§ Task prompt: Go through the records and report each line holding the string "SASS".

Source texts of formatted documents

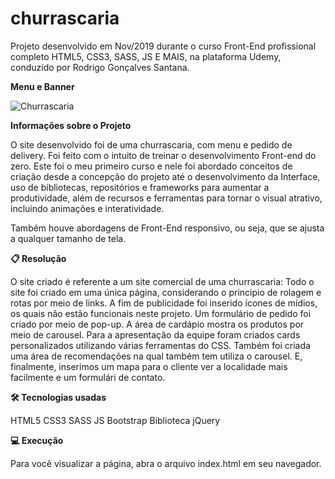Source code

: # churrascaria
Projeto desenvolvido em Nov/2019 durante o curso Front-End profissional completo HTML5, CSS3, SASS, JS E MAIS, na plataforma Udemy, conduzido por Rodrigo Gonçalves Santana. 



**Menu e Banner**

![Churrascaria](https://user-images.githubusercontent.com/56925045/117476611-6f464080-af33-11eb-89c8-9b35ee2f219c.png)


**Informações sobre o Projeto**

O site desenvolvido foi de uma churrascaria, com menu e pedido de delivery. Foi feito com o intuito de treinar o desenvolvimento Front-end do zero. Este foi o meu primeiro curso e nele foi abordado conceitos de criação 
desde a concepção do projeto até o desenvolvimento da Interface, uso de bibliotecas, repositórios e frameworks para aumentar a produtividade, além de 
recursos e ferramentas para tornar o visual atrativo, incluindo animações e interatividade. 

Também houve abordagens de Front-End responsivo, ou seja, que se ajusta a qualquer tamanho de tela. 


**📋  Resolução**

O site criado é referente a um site comercial de uma churrascaria: 
  Todo o site foi criado em uma única página, considerando o principio de rolagem e rotas por meio de links. 
  A fim de publicidade foi inserido ícones de mídios, os quais não estão funcionais neste projeto. 
  Um formulário de pedido foi criado por meio de pop-up. 
  A área de cardápio mostra os produtos por meio de carousel. 
  Para a apresentação da equipe foram criados cards personalizados utilizando várias ferramentas do CSS. 
  Também foi criada uma área de recomendações na qual também tem utiliza o carousel. 
  E, finalmente, inserimos um mapa para o cliente ver a localidade mais facilmente e um formulári de contato. 


**🛠️  Tecnologias usadas** 

HTML5
CSS3
SASS
JS
Bootstrap
Biblioteca jQuery


**💻  Execução** 

Para você visualizar a página, abra o arquivo index.html em seu navegador.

§ Answer section:
Projeto desenvolvido em Nov/2019 durante o curso Front-End profissional completo HTML5, CSS3, SASS, JS E MAIS, na plataforma Udemy, conduzido por Rodrigo Gonçalves Santana. 
SASS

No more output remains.